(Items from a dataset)
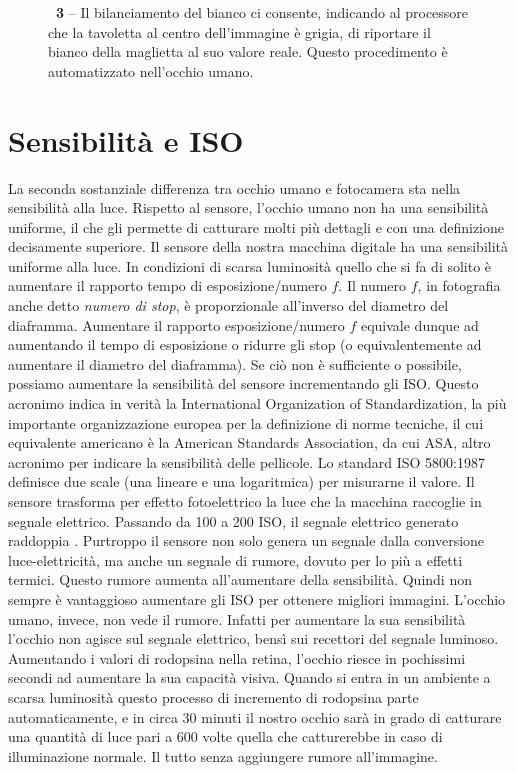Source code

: \begin{figure}[!b]
\begin{center}
\caption{\textbf{\figurename~3} -- Il bilanciamento del bianco ci consente, indicando al processore che la tavoletta al centro dell'immagine è grigia, di riportare il bianco della maglietta al suo valore reale. Questo procedimento è automatizzato nell'occhio umano.}
\label{fig:bilanciamento}
\end{center}
\vskip-20pt
\end{figure}

\section*{Sensibilità e ISO}
La seconda sostanziale differenza tra occhio umano e fotocamera sta nella sensibilità alla luce. Rispetto al sensore, l'occhio umano non ha una sensibilità uniforme, il che gli permette di catturare molti più dettagli e con una definizione decisamente superiore.
Il sensore della nostra macchina digitale ha una sensibilità uniforme alla luce. In condizioni di scarsa luminosità quello che si fa di solito è aumentare il rapporto tempo di esposizione/numero $f$. Il numero $f$, in fotografia anche detto \emph{numero di stop}, è proporzionale all'inverso del diametro del diaframma. Aumentare il rapporto esposizione/numero $f$ equivale dunque ad aumentando il tempo di esposizione o ridurre gli stop (o equivalentemente ad aumentare il diametro del diaframma). Se ciò non è sufficiente o possibile, possiamo aumentare la sensibilità del sensore incrementando gli ISO. Questo acronimo indica in verità la International Organization of Standardization, la più importante organizzazione europea per la definizione di norme tecniche, il cui equivalente americano è la American Standards Association, da cui ASA, altro acronimo per indicare la sensibilità delle pellicole. Lo standard ISO 5800:1987 definisce due scale (una lineare e una logaritmica) per misurarne il valore. Il sensore trasforma per effetto fotoelettrico la luce che la macchina raccoglie in segnale elettrico. Passando da 100 a 200 ISO, il segnale elettrico generato raddoppia \cite{freeman}. Purtroppo il sensore non solo genera un segnale dalla conversione luce-elettricità, ma anche un segnale di rumore, dovuto per lo più a effetti termici. Questo rumore aumenta all'aumentare della sensibilità. Quindi non sempre è vantaggioso aumentare gli ISO per ottenere migliori immagini.
L'occhio umano, invece, non vede il rumore. Infatti per aumentare la sua sensibilità l'occhio non agisce sul segnale elettrico, bensì sui recettori del segnale luminoso. Aumentando i valori di rodopsina nella retina, l'occhio riesce in pochissimi secondi ad aumentare la sua capacità visiva. Quando si entra in un ambiente a scarsa luminosità questo processo di incremento di rodopsina parte automaticamente, e in circa 30 minuti il nostro occhio sarà in grado di catturare una quantità di luce pari a 600 volte quella che catturerebbe in caso di illuminazione normale. Il tutto senza aggiungere rumore all'immagine.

→ The task
Go through the entries above and report every line in which the word "occhio" appears.

→ Task answer
\caption{\textbf{\figurename~3} -- Il bilanciamento del bianco ci consente, indicando al processore che la tavoletta al centro dell'immagine è grigia, di riportare il bianco della maglietta al suo valore reale. Questo procedimento è automatizzato nell'occhio umano.}
La seconda sostanziale differenza tra occhio umano e fotocamera sta nella sensibilità alla luce. Rispetto al sensore, l'occhio umano non ha una sensibilità uniforme, il che gli permette di catturare molti più dettagli e con una definizione decisamente superiore.
L'occhio umano, invece, non vede il rumore. Infatti per aumentare la sua sensibilità l'occhio non agisce sul segnale elettrico, bensì sui recettori del segnale luminoso. Aumentando i valori di rodopsina nella retina, l'occhio riesce in pochissimi secondi ad aumentare la sua capacità visiva. Quando si entra in un ambiente a scarsa luminosità questo processo di incremento di rodopsina parte automaticamente, e in circa 30 minuti il nostro occhio sarà in grado di catturare una quantità di luce pari a 600 volte quella che catturerebbe in caso di illuminazione normale. Il tutto senza aggiungere rumore all'immagine.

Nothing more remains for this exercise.